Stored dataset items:
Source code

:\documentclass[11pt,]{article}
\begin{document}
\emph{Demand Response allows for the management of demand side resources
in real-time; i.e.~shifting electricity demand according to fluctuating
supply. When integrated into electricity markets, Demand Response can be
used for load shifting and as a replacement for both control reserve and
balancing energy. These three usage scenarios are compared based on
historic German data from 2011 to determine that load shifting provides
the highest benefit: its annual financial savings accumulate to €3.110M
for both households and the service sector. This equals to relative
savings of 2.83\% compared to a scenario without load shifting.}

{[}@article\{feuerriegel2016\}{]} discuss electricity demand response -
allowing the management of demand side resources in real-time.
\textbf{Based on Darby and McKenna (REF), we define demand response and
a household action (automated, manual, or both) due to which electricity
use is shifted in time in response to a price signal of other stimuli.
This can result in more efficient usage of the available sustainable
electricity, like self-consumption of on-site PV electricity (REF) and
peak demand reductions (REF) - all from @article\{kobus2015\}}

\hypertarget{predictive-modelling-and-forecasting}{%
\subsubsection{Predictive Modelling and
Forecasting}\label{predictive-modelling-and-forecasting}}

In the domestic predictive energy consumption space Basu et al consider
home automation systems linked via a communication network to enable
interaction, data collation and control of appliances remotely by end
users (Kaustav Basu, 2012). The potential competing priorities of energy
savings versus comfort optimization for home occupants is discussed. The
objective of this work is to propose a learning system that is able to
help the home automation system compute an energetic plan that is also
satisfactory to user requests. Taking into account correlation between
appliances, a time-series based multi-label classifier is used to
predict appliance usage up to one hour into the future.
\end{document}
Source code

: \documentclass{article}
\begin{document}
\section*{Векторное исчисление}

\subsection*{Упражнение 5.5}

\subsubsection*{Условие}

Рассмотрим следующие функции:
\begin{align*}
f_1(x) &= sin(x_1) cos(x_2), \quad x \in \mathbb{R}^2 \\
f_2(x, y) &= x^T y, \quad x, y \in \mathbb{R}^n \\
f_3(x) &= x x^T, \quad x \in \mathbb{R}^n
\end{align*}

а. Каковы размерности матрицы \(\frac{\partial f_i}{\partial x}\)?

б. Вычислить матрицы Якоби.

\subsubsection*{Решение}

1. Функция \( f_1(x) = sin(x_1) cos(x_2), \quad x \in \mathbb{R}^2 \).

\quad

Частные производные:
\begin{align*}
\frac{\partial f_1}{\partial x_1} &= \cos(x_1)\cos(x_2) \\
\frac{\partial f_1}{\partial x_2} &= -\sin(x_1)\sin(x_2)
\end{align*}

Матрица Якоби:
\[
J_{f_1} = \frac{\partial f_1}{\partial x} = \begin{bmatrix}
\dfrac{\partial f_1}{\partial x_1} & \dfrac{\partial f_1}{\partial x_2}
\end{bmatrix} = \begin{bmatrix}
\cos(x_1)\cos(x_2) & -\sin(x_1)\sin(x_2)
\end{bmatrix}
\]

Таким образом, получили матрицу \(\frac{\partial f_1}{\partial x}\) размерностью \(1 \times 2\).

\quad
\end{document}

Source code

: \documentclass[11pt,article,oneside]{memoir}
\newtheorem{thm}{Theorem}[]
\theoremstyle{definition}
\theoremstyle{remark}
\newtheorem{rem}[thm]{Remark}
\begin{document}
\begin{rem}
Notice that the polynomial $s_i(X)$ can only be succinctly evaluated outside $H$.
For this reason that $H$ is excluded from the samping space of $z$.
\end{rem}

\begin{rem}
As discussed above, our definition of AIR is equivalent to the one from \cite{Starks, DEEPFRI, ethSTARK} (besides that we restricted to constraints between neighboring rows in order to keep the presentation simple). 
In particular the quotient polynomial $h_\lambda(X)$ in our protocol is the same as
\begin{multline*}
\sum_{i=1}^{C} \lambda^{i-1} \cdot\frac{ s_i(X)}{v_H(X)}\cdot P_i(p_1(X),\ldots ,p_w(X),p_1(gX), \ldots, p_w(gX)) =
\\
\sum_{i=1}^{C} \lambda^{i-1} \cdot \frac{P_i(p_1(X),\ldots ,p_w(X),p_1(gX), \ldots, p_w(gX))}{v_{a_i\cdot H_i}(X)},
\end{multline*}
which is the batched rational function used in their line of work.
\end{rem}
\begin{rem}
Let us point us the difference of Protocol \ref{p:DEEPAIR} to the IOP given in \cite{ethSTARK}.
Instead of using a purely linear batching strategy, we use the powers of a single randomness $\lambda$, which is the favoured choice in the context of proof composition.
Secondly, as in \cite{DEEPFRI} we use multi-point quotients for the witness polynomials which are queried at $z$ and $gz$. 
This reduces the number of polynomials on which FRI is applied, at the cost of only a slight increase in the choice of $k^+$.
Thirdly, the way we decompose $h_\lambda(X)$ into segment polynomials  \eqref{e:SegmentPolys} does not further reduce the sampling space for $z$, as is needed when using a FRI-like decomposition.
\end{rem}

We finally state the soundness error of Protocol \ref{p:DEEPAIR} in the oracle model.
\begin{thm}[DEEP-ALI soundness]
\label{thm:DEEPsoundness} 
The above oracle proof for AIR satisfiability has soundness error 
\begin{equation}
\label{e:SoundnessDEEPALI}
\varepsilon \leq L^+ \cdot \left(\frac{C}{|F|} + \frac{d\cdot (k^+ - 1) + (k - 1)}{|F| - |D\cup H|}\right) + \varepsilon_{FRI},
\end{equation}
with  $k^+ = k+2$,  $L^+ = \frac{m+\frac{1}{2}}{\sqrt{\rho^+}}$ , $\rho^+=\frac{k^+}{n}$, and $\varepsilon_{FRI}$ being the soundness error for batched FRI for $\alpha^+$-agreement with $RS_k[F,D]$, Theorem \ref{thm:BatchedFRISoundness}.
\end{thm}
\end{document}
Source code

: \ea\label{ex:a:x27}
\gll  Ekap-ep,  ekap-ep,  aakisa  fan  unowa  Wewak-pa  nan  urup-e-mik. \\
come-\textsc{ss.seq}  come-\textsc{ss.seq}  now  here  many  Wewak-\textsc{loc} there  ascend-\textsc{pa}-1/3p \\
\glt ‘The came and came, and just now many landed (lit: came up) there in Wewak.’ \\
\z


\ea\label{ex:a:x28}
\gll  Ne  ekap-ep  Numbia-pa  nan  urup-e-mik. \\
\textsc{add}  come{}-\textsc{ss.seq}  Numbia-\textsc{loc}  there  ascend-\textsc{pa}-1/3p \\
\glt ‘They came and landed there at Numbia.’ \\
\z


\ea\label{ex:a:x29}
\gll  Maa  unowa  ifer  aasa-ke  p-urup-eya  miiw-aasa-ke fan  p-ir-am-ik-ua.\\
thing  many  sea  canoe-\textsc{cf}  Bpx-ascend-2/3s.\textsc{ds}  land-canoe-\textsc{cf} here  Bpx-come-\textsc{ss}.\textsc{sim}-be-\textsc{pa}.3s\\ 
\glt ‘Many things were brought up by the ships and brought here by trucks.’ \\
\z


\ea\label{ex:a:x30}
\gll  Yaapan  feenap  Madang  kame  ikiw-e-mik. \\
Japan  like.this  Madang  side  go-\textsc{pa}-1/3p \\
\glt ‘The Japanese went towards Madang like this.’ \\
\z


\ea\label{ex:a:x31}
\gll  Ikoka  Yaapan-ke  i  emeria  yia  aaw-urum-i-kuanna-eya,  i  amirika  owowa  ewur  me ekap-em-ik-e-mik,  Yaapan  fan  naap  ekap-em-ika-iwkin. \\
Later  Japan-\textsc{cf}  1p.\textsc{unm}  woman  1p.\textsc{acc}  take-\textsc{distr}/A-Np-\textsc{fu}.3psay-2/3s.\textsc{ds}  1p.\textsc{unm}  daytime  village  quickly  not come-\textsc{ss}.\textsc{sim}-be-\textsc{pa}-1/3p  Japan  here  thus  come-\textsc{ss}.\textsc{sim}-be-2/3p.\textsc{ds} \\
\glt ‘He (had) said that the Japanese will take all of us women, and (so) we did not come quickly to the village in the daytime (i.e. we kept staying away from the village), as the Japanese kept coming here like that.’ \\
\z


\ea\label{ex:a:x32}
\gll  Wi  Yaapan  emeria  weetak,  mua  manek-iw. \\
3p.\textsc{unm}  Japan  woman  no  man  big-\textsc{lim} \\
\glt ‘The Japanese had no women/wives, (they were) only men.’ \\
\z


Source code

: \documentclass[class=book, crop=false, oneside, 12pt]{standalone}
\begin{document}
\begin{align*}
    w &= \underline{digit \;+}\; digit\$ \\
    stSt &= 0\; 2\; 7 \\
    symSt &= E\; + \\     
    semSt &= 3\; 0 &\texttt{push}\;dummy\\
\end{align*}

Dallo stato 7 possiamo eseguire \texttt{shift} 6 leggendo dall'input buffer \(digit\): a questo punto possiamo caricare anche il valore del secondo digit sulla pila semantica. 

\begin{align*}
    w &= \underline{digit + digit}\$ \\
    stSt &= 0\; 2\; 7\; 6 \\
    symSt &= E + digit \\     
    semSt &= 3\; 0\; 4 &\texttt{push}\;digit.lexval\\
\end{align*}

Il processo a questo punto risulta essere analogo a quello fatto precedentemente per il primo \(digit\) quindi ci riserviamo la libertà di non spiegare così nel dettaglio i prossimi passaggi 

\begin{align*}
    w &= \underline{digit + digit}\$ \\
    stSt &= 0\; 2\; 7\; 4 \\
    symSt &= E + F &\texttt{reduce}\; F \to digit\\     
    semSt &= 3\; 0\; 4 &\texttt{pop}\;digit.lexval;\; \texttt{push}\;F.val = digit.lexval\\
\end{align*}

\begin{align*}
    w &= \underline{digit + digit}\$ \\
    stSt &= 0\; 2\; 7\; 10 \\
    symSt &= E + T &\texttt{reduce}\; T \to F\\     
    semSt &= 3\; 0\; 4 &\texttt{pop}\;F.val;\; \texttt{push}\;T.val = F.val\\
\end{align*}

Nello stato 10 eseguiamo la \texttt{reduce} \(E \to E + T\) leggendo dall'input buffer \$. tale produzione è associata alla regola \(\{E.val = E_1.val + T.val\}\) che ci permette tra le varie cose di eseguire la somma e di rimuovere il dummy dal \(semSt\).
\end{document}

Requirement - The reply should hold only the lines from the top of the records through the line that has "savings of 2.83\%", each one exact.

The answer -
Source code

:\documentclass[11pt,]{article}
\begin{document}
\emph{Demand Response allows for the management of demand side resources
in real-time; i.e.~shifting electricity demand according to fluctuating
supply. When integrated into electricity markets, Demand Response can be
used for load shifting and as a replacement for both control reserve and
balancing energy. These three usage scenarios are compared based on
historic German data from 2011 to determine that load shifting provides
the highest benefit: its annual financial savings accumulate to €3.110M
for both households and the service sector. This equals to relative
savings of 2.83\% compared to a scenario without load shifting.}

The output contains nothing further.